▸ Task statement: Print the whole listing again exactly as it stands, leaving out any images.

▸ The records:

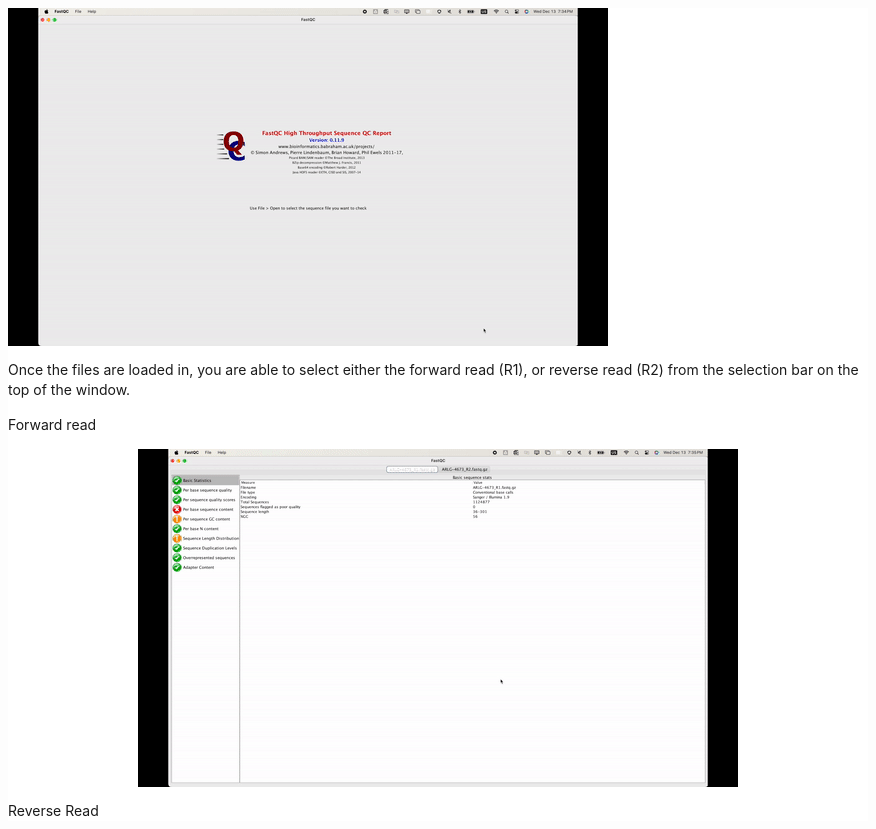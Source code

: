 <img src="Images/starting_fastqc.gif" width="600" align="center"> 
</p>

Once the files are loaded in, you are able to select either the forward read (R1), or reverse read (R2) from the selection bar on the top of the window. 

Forward read
<p align="center">
<img src="Images/fastqc_r1.gif" width="600" align="center"> 
</p>

Reverse Read
<p align="center">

▸ Solution for this problem:
Source code

: <img src="Images/starting_fastqc.gif" width="600" align="center"> 
</p>

Once the files are loaded in, you are able to select either the forward read (R1), or reverse read (R2) from the selection bar on the top of the window. 

Forward read
<p align="center">
<img src="Images/fastqc_r1.gif" width="600" align="center"> 
</p>

Reverse Read
<p align="center">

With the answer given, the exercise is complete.